-- Problem --
In your copy of the data, omit the pictures and keep all else exactly as given.

-- Extracted material --
※ ※ ※

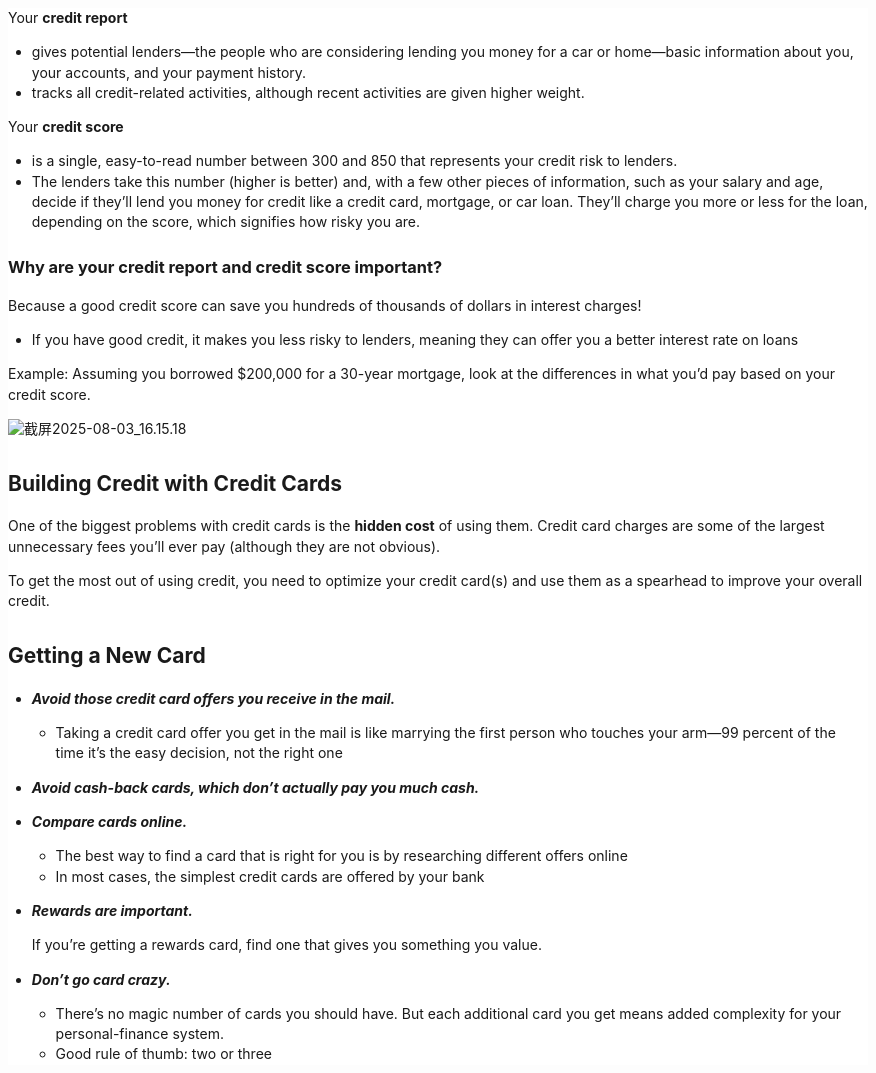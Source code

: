 Your **credit report** 

- gives potential lenders—the people who are considering
  lending you money for a car or home—basic information about you, your
  accounts, and your payment history.
- tracks all credit-related activities, although recent activities are given higher weight.

Your **credit score**

- is a single, easy-to-read number between 300 and 850 that represents your credit risk to lenders.
- The lenders take this number (higher is better) and, with a few other pieces of information, such as your salary and age, decide if they’ll lend you money for credit like a credit card, mortgage, or car loan. They’ll charge you more or less for the loan, depending on the score, which signifies how risky you are.

### Why are your credit report and credit score important?

Because a good credit score can save you hundreds of thousands of dollars in interest charges!

- If you have good credit, it makes you less risky to lenders, meaning they can offer you a better interest rate on loans

Example: Assuming you borrowed $200,000 for a 30-year mortgage, look at the differences in what you’d pay based on your credit score.

![截屏2025-08-03_16.15.18](https://raw.githubusercontent.com/EckoTan0804/upic-repo/master/uPic/%E6%88%AA%E5%B1%8F2025-08-03_16.15.18.png)

## Building Credit with Credit Cards

One of the biggest problems with credit cards is the **hidden cost** of using them. Credit card charges are some of the largest unnecessary fees you’ll ever pay (although they are not obvious).

To get the most out of using credit, you need to optimize your credit card(s) and use them as a spearhead to improve your overall credit.

## Getting a New Card

- ***Avoid those credit card offers you receive in the mail.***

  - Taking a credit card offer you get in the mail is like marrying the first person who touches your arm—99 percent of the time it’s the easy decision, not the right one

- ***Avoid cash-back cards, which don’t actually pay you much cash.***

- ***Compare cards online.***

  - The best way to find a card that is right for you is by researching different offers online
  - In most cases, the simplest credit cards are offered by your bank

- ***Rewards are important.***

  If you’re getting a rewards card, find one that gives you something you value.

- ***Don’t go card crazy.***

  - There’s no magic number of cards you should have. But each additional card you get means added complexity for your personal-finance system.
  - Good rule of thumb: two or three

※ ※ ※

-- Task response --
Source code

: Your **credit report** 

- gives potential lenders—the people who are considering
  lending you money for a car or home—basic information about you, your
  accounts, and your payment history.
- tracks all credit-related activities, although recent activities are given higher weight.

Your **credit score**

- is a single, easy-to-read number between 300 and 850 that represents your credit risk to lenders.
- The lenders take this number (higher is better) and, with a few other pieces of information, such as your salary and age, decide if they’ll lend you money for credit like a credit card, mortgage, or car loan. They’ll charge you more or less for the loan, depending on the score, which signifies how risky you are.

### Why are your credit report and credit score important?

Because a good credit score can save you hundreds of thousands of dollars in interest charges!

- If you have good credit, it makes you less risky to lenders, meaning they can offer you a better interest rate on loans

Example: Assuming you borrowed $200,000 for a 30-year mortgage, look at the differences in what you’d pay based on your credit score.

![截屏2025-08-03_16.15.18](https://raw.githubusercontent.com/EckoTan0804/upic-repo/master/uPic/%E6%88%AA%E5%B1%8F2025-08-03_16.15.18.png)

## Building Credit with Credit Cards

One of the biggest problems with credit cards is the **hidden cost** of using them. Credit card charges are some of the largest unnecessary fees you’ll ever pay (although they are not obvious).

To get the most out of using credit, you need to optimize your credit card(s) and use them as a spearhead to improve your overall credit.

## Getting a New Card

- ***Avoid those credit card offers you receive in the mail.***

  - Taking a credit card offer you get in the mail is like marrying the first person who touches your arm—99 percent of the time it’s the easy decision, not the right one

- ***Avoid cash-back cards, which don’t actually pay you much cash.***

- ***Compare cards online.***

  - The best way to find a card that is right for you is by researching different offers online
  - In most cases, the simplest credit cards are offered by your bank

- ***Rewards are important.***

  If you’re getting a rewards card, find one that gives you something you value.

- ***Don’t go card crazy.***

  - There’s no magic number of cards you should have. But each additional card you get means added complexity for your personal-finance system.
  - Good rule of thumb: two or three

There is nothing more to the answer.